• _Records_:
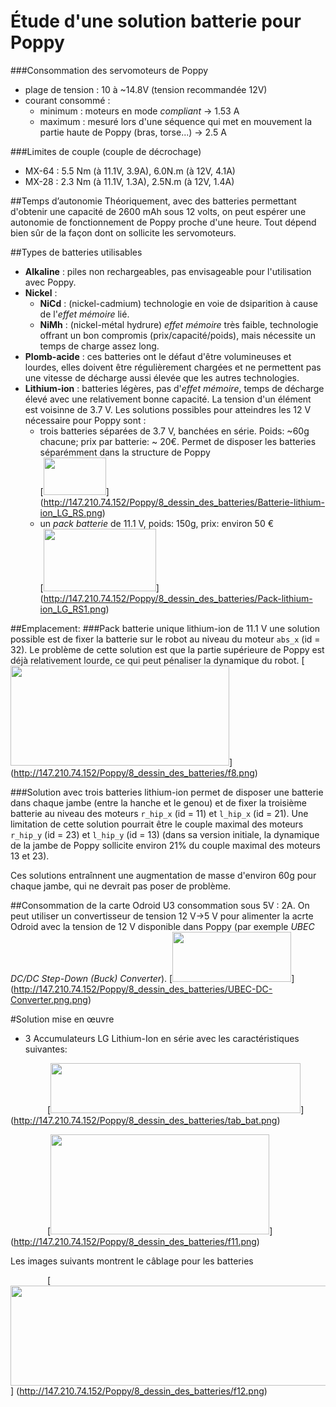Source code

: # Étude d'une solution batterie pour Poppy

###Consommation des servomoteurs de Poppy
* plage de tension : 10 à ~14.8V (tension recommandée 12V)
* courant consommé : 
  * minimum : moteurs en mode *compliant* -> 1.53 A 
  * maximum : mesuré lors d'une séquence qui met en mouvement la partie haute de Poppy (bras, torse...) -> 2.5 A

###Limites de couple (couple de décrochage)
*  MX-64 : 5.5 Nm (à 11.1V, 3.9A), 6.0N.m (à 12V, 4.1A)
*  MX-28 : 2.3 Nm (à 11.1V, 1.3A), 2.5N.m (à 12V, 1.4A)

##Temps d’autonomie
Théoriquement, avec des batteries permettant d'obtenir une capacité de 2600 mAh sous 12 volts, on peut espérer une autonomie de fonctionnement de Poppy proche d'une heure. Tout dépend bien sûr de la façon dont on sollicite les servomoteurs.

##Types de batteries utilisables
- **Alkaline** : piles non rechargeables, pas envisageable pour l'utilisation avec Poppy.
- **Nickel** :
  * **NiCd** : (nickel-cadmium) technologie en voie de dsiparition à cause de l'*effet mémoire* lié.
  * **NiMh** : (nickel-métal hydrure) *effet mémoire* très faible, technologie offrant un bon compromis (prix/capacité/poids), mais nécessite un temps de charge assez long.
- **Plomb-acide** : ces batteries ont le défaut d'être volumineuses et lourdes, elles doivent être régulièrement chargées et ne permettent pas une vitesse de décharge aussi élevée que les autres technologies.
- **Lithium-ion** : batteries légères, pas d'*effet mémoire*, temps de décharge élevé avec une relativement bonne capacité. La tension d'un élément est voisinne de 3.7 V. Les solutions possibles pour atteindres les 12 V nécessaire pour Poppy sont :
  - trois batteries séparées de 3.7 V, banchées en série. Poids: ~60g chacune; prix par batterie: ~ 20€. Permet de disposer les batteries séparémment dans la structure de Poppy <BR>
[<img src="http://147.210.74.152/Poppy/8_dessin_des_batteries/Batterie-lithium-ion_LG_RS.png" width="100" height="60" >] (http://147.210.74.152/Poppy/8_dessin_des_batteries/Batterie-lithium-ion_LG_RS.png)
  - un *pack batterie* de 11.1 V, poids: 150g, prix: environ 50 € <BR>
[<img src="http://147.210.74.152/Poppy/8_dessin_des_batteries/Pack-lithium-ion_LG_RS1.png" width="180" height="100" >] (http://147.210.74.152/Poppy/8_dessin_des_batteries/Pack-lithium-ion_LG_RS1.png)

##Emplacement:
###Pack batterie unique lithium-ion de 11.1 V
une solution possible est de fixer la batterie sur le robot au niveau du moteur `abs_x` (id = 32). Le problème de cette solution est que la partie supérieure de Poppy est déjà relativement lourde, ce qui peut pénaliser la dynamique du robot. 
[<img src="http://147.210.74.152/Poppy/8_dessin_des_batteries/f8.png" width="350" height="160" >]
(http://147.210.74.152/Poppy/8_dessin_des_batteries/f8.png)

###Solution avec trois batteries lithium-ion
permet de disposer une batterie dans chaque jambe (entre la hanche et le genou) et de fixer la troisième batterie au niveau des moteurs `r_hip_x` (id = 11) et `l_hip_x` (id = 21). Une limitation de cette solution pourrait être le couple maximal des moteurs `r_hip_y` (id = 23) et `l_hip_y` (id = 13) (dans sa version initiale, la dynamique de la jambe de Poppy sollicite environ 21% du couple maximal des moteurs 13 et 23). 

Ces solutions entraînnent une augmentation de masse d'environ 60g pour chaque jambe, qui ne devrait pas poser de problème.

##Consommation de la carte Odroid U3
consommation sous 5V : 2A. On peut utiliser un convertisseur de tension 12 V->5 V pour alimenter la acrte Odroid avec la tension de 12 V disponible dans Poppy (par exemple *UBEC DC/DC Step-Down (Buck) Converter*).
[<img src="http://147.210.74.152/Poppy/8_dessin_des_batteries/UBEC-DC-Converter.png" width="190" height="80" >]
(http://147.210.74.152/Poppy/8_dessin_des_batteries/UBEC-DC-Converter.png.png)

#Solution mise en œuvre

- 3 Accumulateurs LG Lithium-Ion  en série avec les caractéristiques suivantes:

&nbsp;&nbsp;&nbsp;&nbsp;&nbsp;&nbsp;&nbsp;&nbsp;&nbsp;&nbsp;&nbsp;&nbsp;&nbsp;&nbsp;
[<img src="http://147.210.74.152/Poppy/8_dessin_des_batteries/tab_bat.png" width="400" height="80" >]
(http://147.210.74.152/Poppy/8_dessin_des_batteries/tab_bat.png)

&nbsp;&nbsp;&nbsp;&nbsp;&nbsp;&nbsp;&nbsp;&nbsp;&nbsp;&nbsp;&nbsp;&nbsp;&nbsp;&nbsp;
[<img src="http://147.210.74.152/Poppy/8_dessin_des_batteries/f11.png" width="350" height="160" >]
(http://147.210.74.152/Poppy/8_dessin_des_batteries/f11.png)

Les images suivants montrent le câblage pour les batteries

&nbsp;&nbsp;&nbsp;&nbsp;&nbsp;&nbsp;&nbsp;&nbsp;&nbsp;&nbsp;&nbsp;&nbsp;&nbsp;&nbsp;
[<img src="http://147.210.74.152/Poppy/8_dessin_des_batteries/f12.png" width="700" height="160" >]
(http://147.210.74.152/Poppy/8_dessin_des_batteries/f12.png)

• _What you are asked to do_: Please set down the records above verbatim, with each picture left out.

• _Reply_:
Source code

: # Étude d'une solution batterie pour Poppy

###Consommation des servomoteurs de Poppy
* plage de tension : 10 à ~14.8V (tension recommandée 12V)
* courant consommé : 
  * minimum : moteurs en mode *compliant* -> 1.53 A 
  * maximum : mesuré lors d'une séquence qui met en mouvement la partie haute de Poppy (bras, torse...) -> 2.5 A

###Limites de couple (couple de décrochage)
*  MX-64 : 5.5 Nm (à 11.1V, 3.9A), 6.0N.m (à 12V, 4.1A)
*  MX-28 : 2.3 Nm (à 11.1V, 1.3A), 2.5N.m (à 12V, 1.4A)

##Temps d’autonomie
Théoriquement, avec des batteries permettant d'obtenir une capacité de 2600 mAh sous 12 volts, on peut espérer une autonomie de fonctionnement de Poppy proche d'une heure. Tout dépend bien sûr de la façon dont on sollicite les servomoteurs.

##Types de batteries utilisables
- **Alkaline** : piles non rechargeables, pas envisageable pour l'utilisation avec Poppy.
- **Nickel** :
  * **NiCd** : (nickel-cadmium) technologie en voie de dsiparition à cause de l'*effet mémoire* lié.
  * **NiMh** : (nickel-métal hydrure) *effet mémoire* très faible, technologie offrant un bon compromis (prix/capacité/poids), mais nécessite un temps de charge assez long.
- **Plomb-acide** : ces batteries ont le défaut d'être volumineuses et lourdes, elles doivent être régulièrement chargées et ne permettent pas une vitesse de décharge aussi élevée que les autres technologies.
- **Lithium-ion** : batteries légères, pas d'*effet mémoire*, temps de décharge élevé avec une relativement bonne capacité. La tension d'un élément est voisinne de 3.7 V. Les solutions possibles pour atteindres les 12 V nécessaire pour Poppy sont :
  - trois batteries séparées de 3.7 V, banchées en série. Poids: ~60g chacune; prix par batterie: ~ 20€. Permet de disposer les batteries séparémment dans la structure de Poppy <BR>
[<img src="http://147.210.74.152/Poppy/8_dessin_des_batteries/Batterie-lithium-ion_LG_RS.png" width="100" height="60" >] (http://147.210.74.152/Poppy/8_dessin_des_batteries/Batterie-lithium-ion_LG_RS.png)
  - un *pack batterie* de 11.1 V, poids: 150g, prix: environ 50 € <BR>
[<img src="http://147.210.74.152/Poppy/8_dessin_des_batteries/Pack-lithium-ion_LG_RS1.png" width="180" height="100" >] (http://147.210.74.152/Poppy/8_dessin_des_batteries/Pack-lithium-ion_LG_RS1.png)

##Emplacement:
###Pack batterie unique lithium-ion de 11.1 V
une solution possible est de fixer la batterie sur le robot au niveau du moteur `abs_x` (id = 32). Le problème de cette solution est que la partie supérieure de Poppy est déjà relativement lourde, ce qui peut pénaliser la dynamique du robot. 
[<img src="http://147.210.74.152/Poppy/8_dessin_des_batteries/f8.png" width="350" height="160" >]
(http://147.210.74.152/Poppy/8_dessin_des_batteries/f8.png)

###Solution avec trois batteries lithium-ion
permet de disposer une batterie dans chaque jambe (entre la hanche et le genou) et de fixer la troisième batterie au niveau des moteurs `r_hip_x` (id = 11) et `l_hip_x` (id = 21). Une limitation de cette solution pourrait être le couple maximal des moteurs `r_hip_y` (id = 23) et `l_hip_y` (id = 13) (dans sa version initiale, la dynamique de la jambe de Poppy sollicite environ 21% du couple maximal des moteurs 13 et 23). 

Ces solutions entraînnent une augmentation de masse d'environ 60g pour chaque jambe, qui ne devrait pas poser de problème.

##Consommation de la carte Odroid U3
consommation sous 5V : 2A. On peut utiliser un convertisseur de tension 12 V->5 V pour alimenter la acrte Odroid avec la tension de 12 V disponible dans Poppy (par exemple *UBEC DC/DC Step-Down (Buck) Converter*).
[<img src="http://147.210.74.152/Poppy/8_dessin_des_batteries/UBEC-DC-Converter.png" width="190" height="80" >]
(http://147.210.74.152/Poppy/8_dessin_des_batteries/UBEC-DC-Converter.png.png)

#Solution mise en œuvre

- 3 Accumulateurs LG Lithium-Ion  en série avec les caractéristiques suivantes:

&nbsp;&nbsp;&nbsp;&nbsp;&nbsp;&nbsp;&nbsp;&nbsp;&nbsp;&nbsp;&nbsp;&nbsp;&nbsp;&nbsp;
[<img src="http://147.210.74.152/Poppy/8_dessin_des_batteries/tab_bat.png" width="400" height="80" >]
(http://147.210.74.152/Poppy/8_dessin_des_batteries/tab_bat.png)

&nbsp;&nbsp;&nbsp;&nbsp;&nbsp;&nbsp;&nbsp;&nbsp;&nbsp;&nbsp;&nbsp;&nbsp;&nbsp;&nbsp;
[<img src="http://147.210.74.152/Poppy/8_dessin_des_batteries/f11.png" width="350" height="160" >]
(http://147.210.74.152/Poppy/8_dessin_des_batteries/f11.png)

Les images suivants montrent le câblage pour les batteries

&nbsp;&nbsp;&nbsp;&nbsp;&nbsp;&nbsp;&nbsp;&nbsp;&nbsp;&nbsp;&nbsp;&nbsp;&nbsp;&nbsp;
[<img src="http://147.210.74.152/Poppy/8_dessin_des_batteries/f12.png" width="700" height="160" >]
(http://147.210.74.152/Poppy/8_dessin_des_batteries/f12.png)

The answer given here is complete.